Nine months later, Laureate signed Bill Clinton to a lucrative deal as a consultant and “honorary chancellor,” paying him $17.6 million over five years until the contract ended in 2015 as Hillary Clinton launched her campaign for president.
There is no evidence that Laureate received special favors from the State Department in direct exchange for hiring Bill Clinton, but the Baltimore-based company had much to gain from an association with a globally connected ex-president and, indirectly, the United States’ chief diplomat.
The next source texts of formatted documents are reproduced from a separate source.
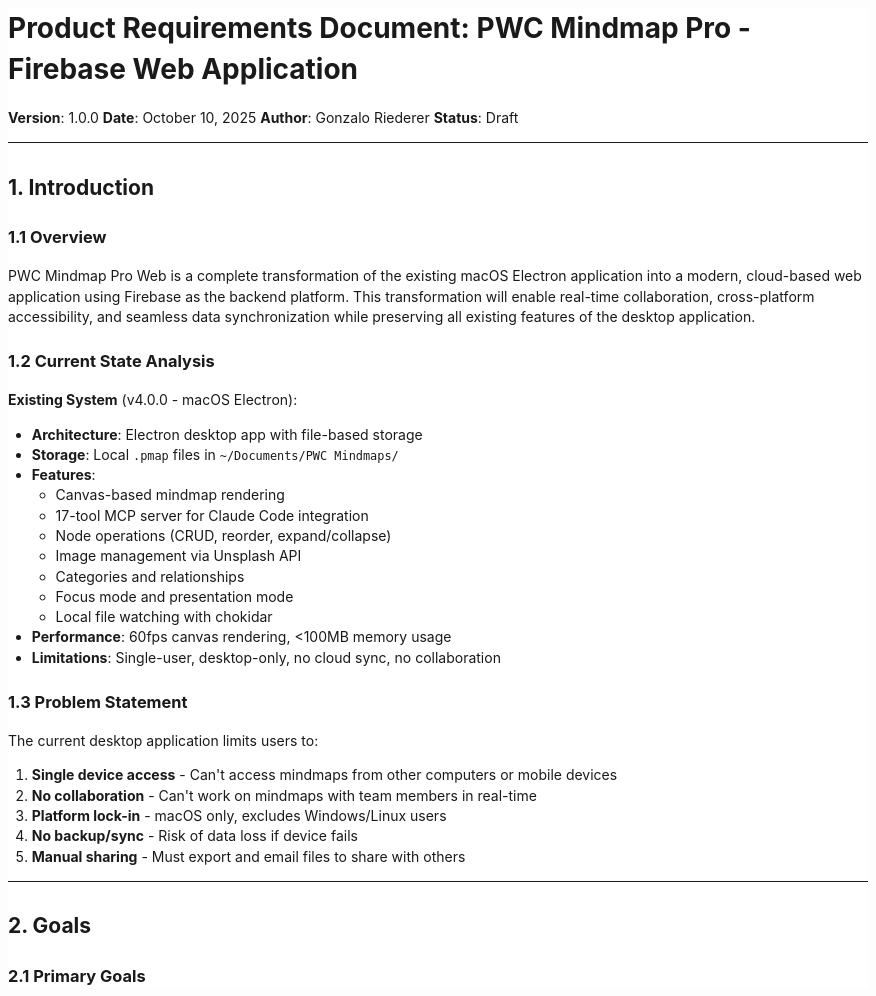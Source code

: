 # Product Requirements Document: PWC Mindmap Pro - Firebase Web Application

**Version**: 1.0.0
**Date**: October 10, 2025
**Author**: Gonzalo Riederer
**Status**: Draft

---

## 1. Introduction

### 1.1 Overview

PWC Mindmap Pro Web is a complete transformation of the existing macOS Electron application into a modern, cloud-based web application using Firebase as the backend platform. This transformation will enable real-time collaboration, cross-platform accessibility, and seamless data synchronization while preserving all existing features of the desktop application.

### 1.2 Current State Analysis

**Existing System** (v4.0.0 - macOS Electron):
- **Architecture**: Electron desktop app with file-based storage
- **Storage**: Local `.pmap` files in `~/Documents/PWC Mindmaps/`
- **Features**:
  - Canvas-based mindmap rendering
  - 17-tool MCP server for Claude Code integration
  - Node operations (CRUD, reorder, expand/collapse)
  - Image management via Unsplash API
  - Categories and relationships
  - Focus mode and presentation mode
  - Local file watching with chokidar
- **Performance**: 60fps canvas rendering, <100MB memory usage
- **Limitations**: Single-user, desktop-only, no cloud sync, no collaboration

### 1.3 Problem Statement

The current desktop application limits users to:
1. **Single device access** - Can't access mindmaps from other computers or mobile devices
2. **No collaboration** - Can't work on mindmaps with team members in real-time
3. **Platform lock-in** - macOS only, excludes Windows/Linux users
4. **No backup/sync** - Risk of data loss if device fails
5. **Manual sharing** - Must export and email files to share with others

---

## 2. Goals

### 2.1 Primary Goals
Being included at the 2009 dinner, shoulder to shoulder with leaders from internationally renowned universities for a discussion about the role of higher education in global diplomacy, provided an added level of credibility for the business as it pursued an aggressive expansion strategy overseas, occasionally tangling with foreign regulators.
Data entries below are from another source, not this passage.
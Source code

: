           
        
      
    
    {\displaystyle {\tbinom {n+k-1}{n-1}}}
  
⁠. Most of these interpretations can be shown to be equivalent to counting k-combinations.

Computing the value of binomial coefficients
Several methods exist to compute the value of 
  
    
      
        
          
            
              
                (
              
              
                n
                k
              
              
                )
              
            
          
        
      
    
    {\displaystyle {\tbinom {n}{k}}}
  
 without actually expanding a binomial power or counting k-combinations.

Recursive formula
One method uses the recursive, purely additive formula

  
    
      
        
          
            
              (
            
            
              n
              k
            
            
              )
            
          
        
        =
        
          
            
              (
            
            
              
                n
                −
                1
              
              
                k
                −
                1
While much of the controversy about Hillary Clinton’s State Department tenure has involved donations to her family’s charity, the Clinton Foundation, a close examination of the Laureate deal reveals how Bill Clinton leveraged the couple’s connections during that time to enhance their personal wealth — potentially providing another avenue for supporters to gain access to the family.
In addition to his well-established career as a paid speaker, which began soon after he left the Oval Office, Bill Clinton took on new consulting work starting in 2009, at the same time Hillary Clinton assumed her post at the State Department.
All told, with his consulting, writing and speaking fees, Bill Clinton was paid $65.4 million during Hillary Clinton’s four years as secretary of state.
The Laureate arrangement illustrates the extent to which the Clintons mixed their charitable work with their private and political lives. Many of those who paid Bill Clinton to consult or speak were also foundation donors and, in some cases, supporters of political campaigns for one or both Clintons.
Becker, for example, donated to Hillary Clinton’s 2008 presidential campaign and last year donated $2,700 to her current effort. Laureate has given between $1 million and $5 million to the Clinton Foundation,
according to the charity’s website, and made millions of dollars of charitable commitments through the Clinton Global Initiative, an arm of the foundation that arranged for corporations to make public pledges to their own philanthropic projects.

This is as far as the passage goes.